Deal. Deal with it. In other words, cope with the situation, get over it. It’s a smug challenge rather than a sensitive deference to someone else’s feelings or opinions. So this is a recent slang term that has become a meme, or a “mimicked theme” over social media.
Deal, as an American slang term, is not new. It began with card playing in America in the 19th century. It originally comes from Old English, daelan, meaning divide or distribute. So when playing cards, one would “deal” them to the other players. The one dealing was the dealer. This gave rise to many expressions such as deal me in, square deal, good deal, bad deal, no deal. Deal also means an arrangement, an agreement. This is likely a natural progression from card playing. So a card game is an agreement of sorts. If you say, “Deal me in.”, this could mean either get me into the game or the business arrangement, the deal. If a deal is an arrangement, or understanding between parties, then it can be rated. Is it a raw deal, the best deal, such a deal? You can sweeten the deal, clinch the deal. You can present it, as in “Here’s the deal.” or confirm it with “It’s a deal.” or “It’s a done deal”.

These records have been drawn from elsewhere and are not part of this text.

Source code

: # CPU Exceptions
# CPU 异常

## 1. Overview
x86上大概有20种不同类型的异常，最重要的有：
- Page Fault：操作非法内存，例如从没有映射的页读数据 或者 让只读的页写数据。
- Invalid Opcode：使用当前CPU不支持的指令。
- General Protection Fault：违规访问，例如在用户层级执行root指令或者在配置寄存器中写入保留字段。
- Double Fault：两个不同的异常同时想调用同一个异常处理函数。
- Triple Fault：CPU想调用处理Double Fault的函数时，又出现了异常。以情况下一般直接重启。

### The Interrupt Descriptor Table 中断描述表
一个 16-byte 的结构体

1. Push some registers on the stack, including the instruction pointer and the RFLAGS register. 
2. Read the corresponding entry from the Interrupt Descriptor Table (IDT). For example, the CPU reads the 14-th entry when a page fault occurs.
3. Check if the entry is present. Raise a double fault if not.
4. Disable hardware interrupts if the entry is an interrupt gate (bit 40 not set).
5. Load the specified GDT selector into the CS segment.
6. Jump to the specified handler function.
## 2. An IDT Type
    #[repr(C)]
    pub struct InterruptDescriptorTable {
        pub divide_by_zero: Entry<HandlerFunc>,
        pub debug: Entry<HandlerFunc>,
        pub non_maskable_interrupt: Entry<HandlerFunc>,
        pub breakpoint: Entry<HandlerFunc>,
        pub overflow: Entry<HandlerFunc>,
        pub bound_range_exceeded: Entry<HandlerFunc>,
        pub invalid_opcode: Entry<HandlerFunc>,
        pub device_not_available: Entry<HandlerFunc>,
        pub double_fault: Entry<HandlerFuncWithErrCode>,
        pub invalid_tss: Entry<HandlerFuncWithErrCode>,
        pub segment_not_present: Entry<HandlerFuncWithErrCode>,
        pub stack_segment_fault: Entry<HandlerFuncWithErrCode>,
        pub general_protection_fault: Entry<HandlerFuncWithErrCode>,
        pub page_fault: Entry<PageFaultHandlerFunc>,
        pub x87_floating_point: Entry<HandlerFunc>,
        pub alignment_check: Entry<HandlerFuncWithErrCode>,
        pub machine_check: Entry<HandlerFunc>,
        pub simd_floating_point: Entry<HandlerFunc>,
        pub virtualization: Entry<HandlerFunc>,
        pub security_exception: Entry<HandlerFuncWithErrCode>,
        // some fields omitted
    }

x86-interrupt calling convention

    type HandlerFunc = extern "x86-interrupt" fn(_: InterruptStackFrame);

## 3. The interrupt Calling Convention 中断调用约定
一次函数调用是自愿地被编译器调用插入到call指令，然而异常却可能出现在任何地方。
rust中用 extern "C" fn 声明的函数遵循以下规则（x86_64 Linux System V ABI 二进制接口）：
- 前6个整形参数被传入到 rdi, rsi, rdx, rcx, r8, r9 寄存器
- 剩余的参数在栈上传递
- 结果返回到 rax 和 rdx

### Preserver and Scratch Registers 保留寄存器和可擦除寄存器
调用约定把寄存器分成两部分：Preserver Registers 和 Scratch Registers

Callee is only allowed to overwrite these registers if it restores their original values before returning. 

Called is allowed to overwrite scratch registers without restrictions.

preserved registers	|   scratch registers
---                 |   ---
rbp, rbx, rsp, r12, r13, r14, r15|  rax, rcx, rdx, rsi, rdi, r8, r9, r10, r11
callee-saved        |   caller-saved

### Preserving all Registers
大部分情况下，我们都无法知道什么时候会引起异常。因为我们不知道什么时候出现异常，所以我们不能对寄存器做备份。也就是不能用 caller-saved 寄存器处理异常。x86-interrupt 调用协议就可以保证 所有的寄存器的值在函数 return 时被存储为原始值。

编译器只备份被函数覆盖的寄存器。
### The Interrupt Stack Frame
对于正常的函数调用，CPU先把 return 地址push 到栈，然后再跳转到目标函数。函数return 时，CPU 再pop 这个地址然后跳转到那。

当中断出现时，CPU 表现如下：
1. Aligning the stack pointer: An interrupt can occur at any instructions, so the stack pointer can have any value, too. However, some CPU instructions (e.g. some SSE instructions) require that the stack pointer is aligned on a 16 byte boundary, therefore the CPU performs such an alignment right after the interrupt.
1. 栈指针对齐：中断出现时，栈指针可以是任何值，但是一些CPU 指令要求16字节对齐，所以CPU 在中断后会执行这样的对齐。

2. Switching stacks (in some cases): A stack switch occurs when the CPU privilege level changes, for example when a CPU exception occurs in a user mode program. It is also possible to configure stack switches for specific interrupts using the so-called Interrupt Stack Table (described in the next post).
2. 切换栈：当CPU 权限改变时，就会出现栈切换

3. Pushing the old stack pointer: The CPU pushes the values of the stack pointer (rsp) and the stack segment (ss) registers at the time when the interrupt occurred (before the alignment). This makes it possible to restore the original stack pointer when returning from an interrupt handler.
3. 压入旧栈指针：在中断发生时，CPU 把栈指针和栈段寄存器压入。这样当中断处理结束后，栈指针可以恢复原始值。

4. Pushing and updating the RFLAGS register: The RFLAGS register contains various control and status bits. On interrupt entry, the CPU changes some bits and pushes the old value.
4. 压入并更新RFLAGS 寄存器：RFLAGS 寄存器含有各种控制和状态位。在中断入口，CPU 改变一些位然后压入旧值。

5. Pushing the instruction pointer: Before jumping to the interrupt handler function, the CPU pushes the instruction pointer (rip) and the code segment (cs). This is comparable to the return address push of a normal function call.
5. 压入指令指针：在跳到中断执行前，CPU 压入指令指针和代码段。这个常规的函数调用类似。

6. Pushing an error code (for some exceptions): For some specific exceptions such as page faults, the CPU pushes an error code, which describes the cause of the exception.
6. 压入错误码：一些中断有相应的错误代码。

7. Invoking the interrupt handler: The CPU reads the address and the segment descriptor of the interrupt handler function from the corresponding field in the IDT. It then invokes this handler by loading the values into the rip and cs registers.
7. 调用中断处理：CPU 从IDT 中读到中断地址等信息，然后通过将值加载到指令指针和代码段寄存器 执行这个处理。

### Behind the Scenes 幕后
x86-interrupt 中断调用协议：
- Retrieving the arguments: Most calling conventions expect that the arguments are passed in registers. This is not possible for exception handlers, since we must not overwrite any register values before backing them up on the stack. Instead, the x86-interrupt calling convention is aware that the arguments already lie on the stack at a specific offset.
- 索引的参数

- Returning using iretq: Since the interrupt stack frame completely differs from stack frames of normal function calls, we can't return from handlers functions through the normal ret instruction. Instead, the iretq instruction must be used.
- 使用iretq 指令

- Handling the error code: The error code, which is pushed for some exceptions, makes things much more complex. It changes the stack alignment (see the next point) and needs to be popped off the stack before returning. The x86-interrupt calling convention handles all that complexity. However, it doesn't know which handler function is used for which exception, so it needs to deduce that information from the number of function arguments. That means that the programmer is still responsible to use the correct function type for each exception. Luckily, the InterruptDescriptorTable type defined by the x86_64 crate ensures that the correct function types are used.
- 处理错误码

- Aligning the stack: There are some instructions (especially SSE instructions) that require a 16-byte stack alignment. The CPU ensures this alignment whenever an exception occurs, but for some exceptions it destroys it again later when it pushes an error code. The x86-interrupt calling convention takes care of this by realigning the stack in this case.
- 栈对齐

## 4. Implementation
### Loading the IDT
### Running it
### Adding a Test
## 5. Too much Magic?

The American gambler in the 1800s began this flurry of “deal” expressions as gambling became a popular activity on the riverboats. Five Card Stud, a form of Poker, was the favorite game. Gambling was often illegal in town but gamblers had free reign on the water. Other expressions arose from the game, like “pass the buck” which came from the players passing a buckhorned knife around the card table to show who was dealing. Card playing then, was the source of an expression which came to mean pass on the responsibility. Harry Truman’s Oval Office desk sign “The Buck Stops Here” was the declaration that as president he took the final responsibility in government matters.
Card “sharps”, later called card “sharks”, were skilled at cheating the inexperienced out of their money and as the West opened up with railroad expansion after the Civil War, gamblers and con men plied their trade on unsuspecting cowboys and miners. Gamblers like Bat Masterson, Wild Bill Hickok, and Doc Holiday enticed others to play Chuck-a-Luck, Three Card Monte, and the favorite at the Western saloons, Faro.
One of the most colorful and most notorious of these con men of the West was Jefferson Randolph “Soapy” Smith. He got this sobriquet (nickname) because he was particularly adept at tricking the public with “The Prize Package Soap Sell”, a display of bars of soap which were supposed to be randomly wrapped in bills anywhere from $1 to $100. Smith would call on a “shill”, a plant in the audience who pretended to discover a $100 bill with his $5 purchased bar of soap. Smith would pretend to double wrap the bill and the plain soap wrapper together around the bar. But with sleight of hand, he got the money back into his pocket with no one the wiser. I won’t go into the details of Soapy’s rise and decline ending in a gunfight in Alaska in 1898. But I do want to mention that his sobriquet (French for “a chuck under the chin”) mmm… inspired writers to create other “soapy” characters in fiction. Soapy Slick is the nefarious saloon owner and racketeer in the Uncle Scrooge comics. But my favorite spin off of this real life character is Soapy Sid in the story, “Aunt Agatha Takes the Count” or “Pearls Mean Tears” in the BBC film series version, authored by P. G. Wodehouse. Bertie Wooster is encouraged by his heavy-handed aunt to take up with sickening sweet Aline Hemingway and her pious curate of a brother, Sidney. Ironically, they are actually the notorious confidence tricksters, Soapy Sid and his female accomplice. All their “soapy” behavior, meaning fawning, phony, and saccharine, was not enough to clean them up. The story ends just as Soapy Smith’s did…justice, for their dirty, rotten tricks.